* _How to complete this task_
Here is a listing. Repeat it exactly and in its entirety.

* _Recorded data_
*** Block opens ***

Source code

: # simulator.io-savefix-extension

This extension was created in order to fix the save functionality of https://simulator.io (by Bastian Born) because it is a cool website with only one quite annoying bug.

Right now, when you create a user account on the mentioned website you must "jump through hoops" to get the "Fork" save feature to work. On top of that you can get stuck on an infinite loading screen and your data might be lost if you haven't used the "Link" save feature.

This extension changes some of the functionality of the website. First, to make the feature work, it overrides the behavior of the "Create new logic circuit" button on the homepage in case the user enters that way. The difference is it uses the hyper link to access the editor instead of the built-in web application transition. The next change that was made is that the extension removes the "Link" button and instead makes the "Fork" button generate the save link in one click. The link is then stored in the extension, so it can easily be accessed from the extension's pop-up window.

*** Block closes ***

* _Solution to the problem_
Source code

: # simulator.io-savefix-extension

This extension was created in order to fix the save functionality of https://simulator.io (by Bastian Born) because it is a cool website with only one quite annoying bug.

Right now, when you create a user account on the mentioned website you must "jump through hoops" to get the "Fork" save feature to work. On top of that you can get stuck on an infinite loading screen and your data might be lost if you haven't used the "Link" save feature.

This extension changes some of the functionality of the website. First, to make the feature work, it overrides the behavior of the "Create new logic circuit" button on the homepage in case the user enters that way. The difference is it uses the hyper link to access the editor instead of the built-in web application transition. The next change that was made is that the extension removes the "Link" button and instead makes the "Fork" button generate the save link in one click. The link is then stored in the extension, so it can easily be accessed from the extension's pop-up window.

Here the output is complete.